The numbers offered in the previous section are no more than estimations. They can give us at least orders of magnitude, and allow for comparisons. But they should not be taken as exact data, there are too much sources of error and field for interpretation. In this section, we will discuss some of the more important assumptions made, and the possible sources of error. We will also compare the SLOC counts with the SLOC counts for other system, with the aim of giving the reader some context to interpret the numbers.
Since we rely on David Wheeler's sloccount tool for counting SLOC, we also rely on his definition for "physical source lines of code". Therefore, we could say that we identify a SLOC when sloccount identifies a SLOC. However, sloccount has been carefully programmed to honor the usual definition for physical SLOC: " A physical source line of code is a line ending in a newline or end-of-file marker, and which contains at least one non-whitespace non-comment character.';" .
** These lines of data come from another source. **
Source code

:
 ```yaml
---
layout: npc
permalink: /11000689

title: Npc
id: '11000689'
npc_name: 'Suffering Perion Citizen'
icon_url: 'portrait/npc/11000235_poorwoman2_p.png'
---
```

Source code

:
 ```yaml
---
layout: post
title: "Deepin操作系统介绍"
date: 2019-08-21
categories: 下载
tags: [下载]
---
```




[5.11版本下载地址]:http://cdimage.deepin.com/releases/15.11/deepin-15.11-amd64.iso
There is other similar measure, the "logical" SLOC, which sometimes is preferred. For instance, a line written in ANSI C with two semicolons would be counted as two logical SLOC, while it would be counted as one physical SLOC. However, for the purposes of this paper (and almost for any purpose), the differences between both definitions of SLOC are negligible, specially when compared to other sources of error and interpretation.
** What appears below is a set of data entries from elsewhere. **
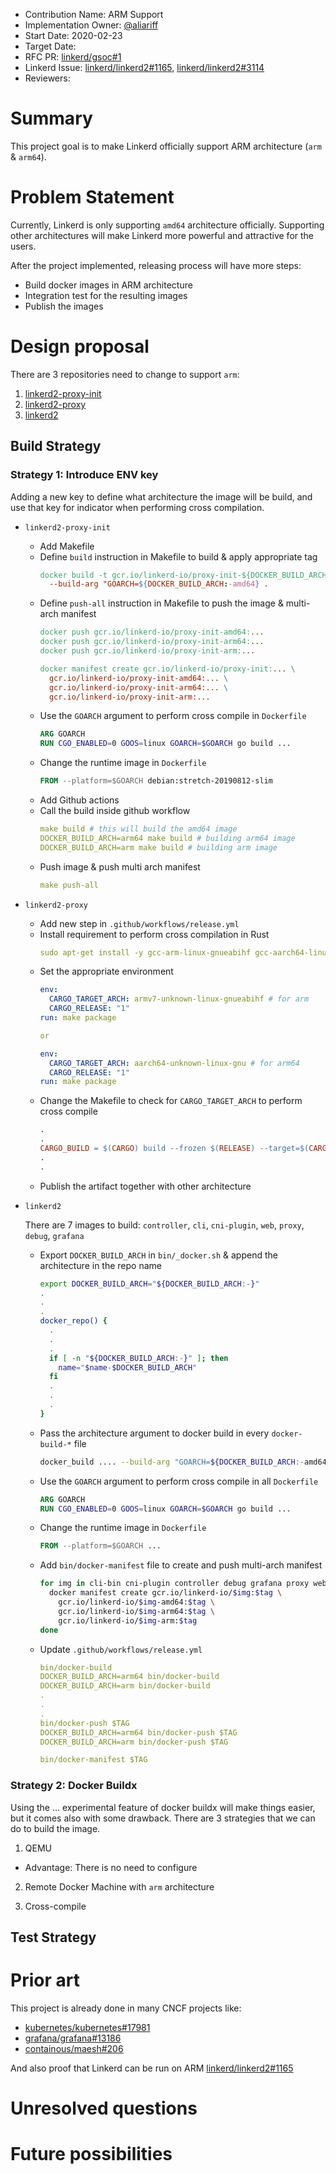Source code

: - Contribution Name: ARM Support
- Implementation Owner: [@aliariff](https://github.com/aliariff)
- Start Date: 2020-02-23
- Target Date:
- RFC PR: [linkerd/gsoc#1](https://github.com/linkerd/gsoc/pull/1)
- Linkerd Issue: [linkerd/linkerd2#1165](https://github.com/linkerd/linkerd2/issues/1165), [linkerd/linkerd2#3114](https://github.com/linkerd/linkerd2/issues/3114)
- Reviewers:

# Summary

[summary]: #summary

This project goal is to make Linkerd officially support ARM architecture (`arm` & `arm64`).

# Problem Statement

[problem-statement]: #problem-statement

Currently, Linkerd is only supporting `amd64` architecture officially. Supporting other architectures will make Linkerd more powerful and attractive for the users.

After the project implemented, releasing process will have more steps:
- Build docker images in ARM architecture
- Integration test for the resulting images
- Publish the images

# Design proposal

[design-proposal]: #design-proposal

There are 3 repositories need to change to support `arm`:

1. [linkerd2-proxy-init](https://github.com/linkerd/linkerd2-proxy-init)
2. [linkerd2-proxy](https://github.com/linkerd/linkerd2-proxy)
3. [linkerd2](https://github.com/linkerd/linkerd2)

## Build Strategy

### Strategy 1: Introduce ENV key
Adding a new key to define what architecture the image will be build, and use that key for indicator when performing cross compilation.

- `linkerd2-proxy-init`
  - Add Makefile
  - Define `build` instruction in Makefile to build & apply appropriate tag
    ```makefile
    docker build -t gcr.io/linkerd-io/proxy-init-${DOCKER_BUILD_ARCH:-amd64}:... \
      --build-arg "GOARCH=${DOCKER_BUILD_ARCH:-amd64} .
    ```
  - Define `push-all` instruction in Makefile to push the image & multi-arch manifest
    ```makefile
    docker push gcr.io/linkerd-io/proxy-init-amd64:...
    docker push gcr.io/linkerd-io/proxy-init-arm64:...
    docker push gcr.io/linkerd-io/proxy-init-arm:...

    docker manifest create gcr.io/linkerd-io/proxy-init:... \
      gcr.io/linkerd-io/proxy-init-amd64:... \
      gcr.io/linkerd-io/proxy-init-arm64:... \
      gcr.io/linkerd-io/proxy-init-arm:...
    ```
  - Use the `GOARCH` argument to perform cross compile in `Dockerfile`
    ```Dockerfile
    ARG GOARCH
    RUN CGO_ENABLED=0 GOOS=linux GOARCH=$GOARCH go build ...
    ```
  - Change the runtime image in `Dockerfile`
    ```Dockerfile
    FROM --platform=$GOARCH debian:stretch-20190812-slim
    ```
  - Add Github actions
  - Call the build inside github workflow
     ```yml
     make build # this will build the amd64 image
     DOCKER_BUILD_ARCH=arm64 make build # building arm64 image
     DOCKER_BUILD_ARCH=arm make build # building arm image
     ```
  - Push image & push multi arch manifest
    ```yml
    make push-all
    ```

- `linkerd2-proxy`
  - Add new step in `.github/workflows/release.yml`
  - Install requirement to perform cross compilation in Rust
    ```yml
    sudo apt-get install -y gcc-arm-linux-gnueabihf gcc-aarch64-linux-gnu
    ```
  - Set the appropriate environment
    ```yml
    env:
      CARGO_TARGET_ARCH: armv7-unknown-linux-gnueabihf # for arm
      CARGO_RELEASE: "1"
    run: make package

    or

    env:
      CARGO_TARGET_ARCH: aarch64-unknown-linux-gnu # for arm64
      CARGO_RELEASE: "1"
    run: make package
    ```
  - Change the Makefile to check for `CARGO_TARGET_ARCH` to perform cross compile
    ```makefile
    .
    .
    CARGO_BUILD = $(CARGO) build --frozen $(RELEASE) --target=$(CARGO_TARGET_ARCH)
    .
    .
    ```
  - Publish the artifact together with other architecture

- `linkerd2`

  There are 7 images to build: `controller`, `cli`, `cni-plugin`, `web`, `proxy`, `debug`, `grafana`

  - Export `DOCKER_BUILD_ARCH` in `bin/_docker.sh` & append the architecture in the repo name
    ```sh
    export DOCKER_BUILD_ARCH="${DOCKER_BUILD_ARCH:-}"
    .
    .
    .
    docker_repo() {
      .
      .
      .
      if [ -n "${DOCKER_BUILD_ARCH:-}" ]; then
        name="$name-$DOCKER_BUILD_ARCH"
      fi
      .
      .
      .
    }
    ```
  - Pass the architecture argument to docker build in every `docker-build-*` file
    ```sh
    docker_build .... --build-arg "GOARCH=${DOCKER_BUILD_ARCH:-amd64}"
    ```
  - Use the `GOARCH` argument to perform cross compile in all `Dockerfile`
    ```Dockerfile
    ARG GOARCH
    RUN CGO_ENABLED=0 GOOS=linux GOARCH=$GOARCH go build ...
    ```
  - Change the runtime image in `Dockerfile`
    ```Dockerfile
    FROM --platform=$GOARCH ...
    ```
  - Add `bin/docker-manifest` file to create and push multi-arch manifest
    ```sh
    for img in cli-bin cni-plugin controller debug grafana proxy web ; do
      docker manifest create gcr.io/linkerd-io/$img:$tag \
        gcr.io/linkerd-io/$img-amd64:$tag \
        gcr.io/linkerd-io/$img-arm64:$tag \
        gcr.io/linkerd-io/$img-arm:$tag
    done
    ```
  - Update `.github/workflows/release.yml`
    ```yml
    bin/docker-build
    DOCKER_BUILD_ARCH=arm64 bin/docker-build
    DOCKER_BUILD_ARCH=arm bin/docker-build
    .
    .
    .
    bin/docker-push $TAG
    DOCKER_BUILD_ARCH=arm64 bin/docker-push $TAG
    DOCKER_BUILD_ARCH=arm bin/docker-push $TAG

    bin/docker-manifest $TAG
    ```

### Strategy 2: Docker Buildx
Using the ... experimental feature of docker buildx will make things easier, but it comes also with some drawback.
There are 3 strategies that we can do to build the image.

1. QEMU
- Advantage: There is no need to configure

2. Remote Docker Machine with `arm` architecture

3. Cross-compile

## Test Strategy

# Prior art

[prior-art]: #prior-art

This project is already done in many CNCF projects like:
- [kubernetes/kubernetes#17981](https://github.com/kubernetes/kubernetes/issues/17981)
- [grafana/grafana#13186](https://github.com/grafana/grafana/issues/13186)
- [containous/maesh#206](https://github.com/containous/maesh/issues/206)

And also proof that Linkerd can be run on ARM [linkerd/linkerd2#1165](https://github.com/linkerd/linkerd2/issues/1165#issuecomment-515470739)

# Unresolved questions

[unresolved-questions]: #unresolved-questions

# Future possibilities

[future-possibilities]: #future-possibilities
The counts of lines of code presented in this paper are no more than estimations. By no mean we imply that they are exact, specially when they refer to aggregates of packages. There are several factors which cause this inaccuracy of the numbers, some due to the tools used to count, some others due to the selection of packages:
Some files may have not being counted accurately.
Although sloccount includes carefully designed heuristics to detect source files, and to distinguish source lines from comments, those heuristics do not always work as expected. In addition, in many cases it is difficult to distinguish automatically generated files (which should not be counted), although sloccount makes also a good effort to recognize them.
Not all programming languages are recognized.
To fetch the data we used release 1.9 of sloccount, which recognizes about 20 different languages. However, some languages present in Debian (as is the case of Modula-3 or Erlang) are not currently supported. This obviously leads to some underestimation in the packages with files written in those languages.
Different perceptions in the aggregation of package families and the selection of a representative.
As we comment in the subsection where we discuss the selection of the list of packages to count, the reasons to take a given package in or out of the list are not unquestionable. Should we count different releases of the same package? Should we count only once code present in several packages, or not? The usual criteria for measuring SLOC is "delivered source lines of code". From this point of view, all packages should be considered as they appear in the Debian release. However, this is difficult to apply when some packages are clearly evolutions of other packages. Instead of considering all of them as "delivered", it seems more productive to consider the older ones as "beta releases". However, in the libre software world it is rather common to deliver stable releases every 6 or 12 months. Those stable releases have a lot of work behind them, only to ensure stability, even if they are also the foundation for later releases.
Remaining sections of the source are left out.